(Entries taken from a collection)
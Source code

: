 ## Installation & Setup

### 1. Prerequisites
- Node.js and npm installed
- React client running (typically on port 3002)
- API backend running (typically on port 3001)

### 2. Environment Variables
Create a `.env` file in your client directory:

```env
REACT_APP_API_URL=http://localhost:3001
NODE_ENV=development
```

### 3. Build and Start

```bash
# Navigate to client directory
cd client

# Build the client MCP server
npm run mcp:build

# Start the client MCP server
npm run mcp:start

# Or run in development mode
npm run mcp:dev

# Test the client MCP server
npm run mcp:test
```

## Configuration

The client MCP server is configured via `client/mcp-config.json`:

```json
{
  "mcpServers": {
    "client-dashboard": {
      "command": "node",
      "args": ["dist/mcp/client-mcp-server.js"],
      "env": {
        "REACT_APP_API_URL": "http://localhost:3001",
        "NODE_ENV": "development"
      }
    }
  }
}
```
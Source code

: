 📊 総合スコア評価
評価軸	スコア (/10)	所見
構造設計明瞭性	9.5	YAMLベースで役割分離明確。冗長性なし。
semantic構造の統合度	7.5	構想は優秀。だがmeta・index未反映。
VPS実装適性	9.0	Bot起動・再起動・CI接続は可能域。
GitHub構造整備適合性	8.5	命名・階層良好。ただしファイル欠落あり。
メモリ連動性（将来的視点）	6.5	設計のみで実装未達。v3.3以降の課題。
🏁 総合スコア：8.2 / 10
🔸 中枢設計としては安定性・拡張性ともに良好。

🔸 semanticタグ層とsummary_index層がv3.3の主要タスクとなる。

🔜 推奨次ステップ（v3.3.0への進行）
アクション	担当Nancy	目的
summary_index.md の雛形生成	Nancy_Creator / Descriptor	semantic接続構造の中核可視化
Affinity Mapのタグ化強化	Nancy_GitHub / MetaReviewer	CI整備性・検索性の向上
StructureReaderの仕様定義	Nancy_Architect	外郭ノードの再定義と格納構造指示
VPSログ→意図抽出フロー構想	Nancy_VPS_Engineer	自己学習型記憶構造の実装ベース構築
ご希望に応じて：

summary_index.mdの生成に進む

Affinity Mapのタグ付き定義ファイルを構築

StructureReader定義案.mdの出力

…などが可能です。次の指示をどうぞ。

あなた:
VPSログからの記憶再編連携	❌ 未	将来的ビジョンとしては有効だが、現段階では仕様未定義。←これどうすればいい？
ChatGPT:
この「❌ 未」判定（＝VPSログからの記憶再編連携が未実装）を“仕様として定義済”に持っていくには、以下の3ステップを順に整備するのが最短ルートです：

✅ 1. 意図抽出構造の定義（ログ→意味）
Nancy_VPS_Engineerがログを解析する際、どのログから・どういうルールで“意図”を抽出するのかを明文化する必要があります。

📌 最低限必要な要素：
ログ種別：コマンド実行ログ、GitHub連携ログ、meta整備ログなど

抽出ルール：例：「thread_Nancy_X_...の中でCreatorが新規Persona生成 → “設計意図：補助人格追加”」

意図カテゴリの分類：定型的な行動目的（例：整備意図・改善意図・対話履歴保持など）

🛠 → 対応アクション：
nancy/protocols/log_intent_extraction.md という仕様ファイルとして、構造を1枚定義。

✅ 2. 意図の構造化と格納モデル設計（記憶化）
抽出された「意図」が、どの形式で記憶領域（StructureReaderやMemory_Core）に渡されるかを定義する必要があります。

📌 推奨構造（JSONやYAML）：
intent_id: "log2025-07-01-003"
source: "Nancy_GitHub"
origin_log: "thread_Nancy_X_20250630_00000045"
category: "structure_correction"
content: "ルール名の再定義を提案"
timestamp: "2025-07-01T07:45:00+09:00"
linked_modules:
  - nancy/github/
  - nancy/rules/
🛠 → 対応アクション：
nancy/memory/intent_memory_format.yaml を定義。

* _Task prompt_
If a line of the records includes the string "directory", copy it out.

* _Answer for this exercise_
Create a `.env` file in your client directory:
# Navigate to client directory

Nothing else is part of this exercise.